| About this task |
In how many lines of the data below does the word "Remark" appear? Reply with the number and nothing more.

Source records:
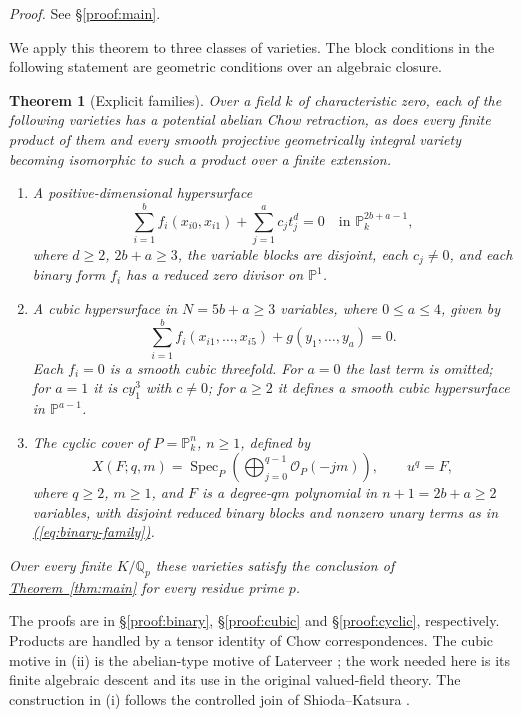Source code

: \documentclass[11pt,a4paper]{article}
\newtheorem{theorem}{Theorem}[section]
\theoremstyle{definition}
\theoremstyle{remark}\newtheorem{remark}[theorem]{Remark}
\numberwithin{equation}{section}
\newcommand{\Q}{\mathbb Q}\newcommand{\R}{\mathbb R}\newcommand{\C}{\mathbb C}
\newcommand{\PP}{\mathbb P}\newcommand{\LL}{\mathbb L}
\newcommand{\Spec}{\operatorname{Spec}}\newcommand{\Bl}{\operatorname{Bl}}
\newcommand{\subref}[1]{\hyperref[#1]{\textcolor{sectionlink}{\S\ref*{#1}}}}
\newcommand{\thmref}[1]{\hyperref[#1]{\textcolor{resultlink}{Theorem~\ref*{#1}}}}
\renewcommand{\eqref}[1]{\hyperref[#1]{\textcolor{equationlink}{(\ref*{#1})}}}
\newcommand{\proofloc}[1]{\emph{Proof.} See \subref{#1}.}
\begin{document}
\proofloc{proof:main}

We apply this theorem to three classes of varieties. The block conditions in
the following statement are geometric conditions over an algebraic closure.

\begin{theorem}[Explicit families]\label{thm:families}
Over a field $k$ of characteristic zero, each of the following varieties
has a potential abelian Chow retraction, as does every finite product of
them and every smooth projective geometrically integral variety becoming
isomorphic to such a product over a finite extension.
\begin{enumerate}[label=\textup{(\roman*)}]
\item A positive-dimensional hypersurface
\begin{equation}\label{eq:binary-family}
 \sum_{i=1}^{b}f_i(x_{i0},x_{i1})+\sum_{j=1}^{a}c_jt_j^d=0
 \quad\text{in }\PP^{2b+a-1}_k,
\end{equation}
where $d\ge2$, $2b+a\ge3$, the variable blocks are disjoint, each
$c_j\ne0$, and each binary form $f_i$ has a reduced zero divisor on $\PP^1$.
\item A cubic hypersurface in $N=5b+a\ge3$ variables, where
$0\le a\le4$, given by
\begin{equation}\label{eq:cubic-family}
       \sum_{i=1}^{b}f_i(x_{i1},\ldots,x_{i5})+g(y_1,\ldots,y_a)=0.
\end{equation}
Each $f_i=0$ is a smooth cubic threefold. For $a=0$ the last term is
omitted; for $a=1$ it is $cy_1^3$ with $c\ne0$; for $a\ge2$ it defines a smooth
cubic hypersurface in $\PP^{a-1}$.
\item The cyclic cover of $P=\PP^n_k$, $n\ge1$, defined by
\begin{equation}\label{eq:cyclic-family}
 X(F;q,m)=\Spec_P\left(\bigoplus_{j=0}^{q-1}\mathcal O_P(-jm)\right),
 \qquad u^q=F,
\end{equation}
where $q\ge2$, $m\ge1$, and $F$ is a degree-$qm$ polynomial in
$n+1=2b+a\ge2$ variables, with disjoint reduced binary blocks and
nonzero unary terms as in \eqref{eq:binary-family}.
\end{enumerate}
Over every finite $K/\Q_p$ these varieties satisfy the
conclusion of \thmref{thm:main} for every residue prime $p$.
\end{theorem}

The proofs are in \subref{proof:binary}, \subref{proof:cubic} and
\subref{proof:cyclic}, respectively. Products are handled by a tensor
identity of Chow correspondences. The cubic motive in (ii) is the
abelian-type motive of Laterveer \cite[Theorem 5]{Laterveer}; the work
needed here is its finite algebraic descent and its use in the original
valued-field theory. The construction in (i) follows the controlled join
of Shioda--Katsura \cite[Remark 1.10]{SK}.
\end{document}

| Written answer |
2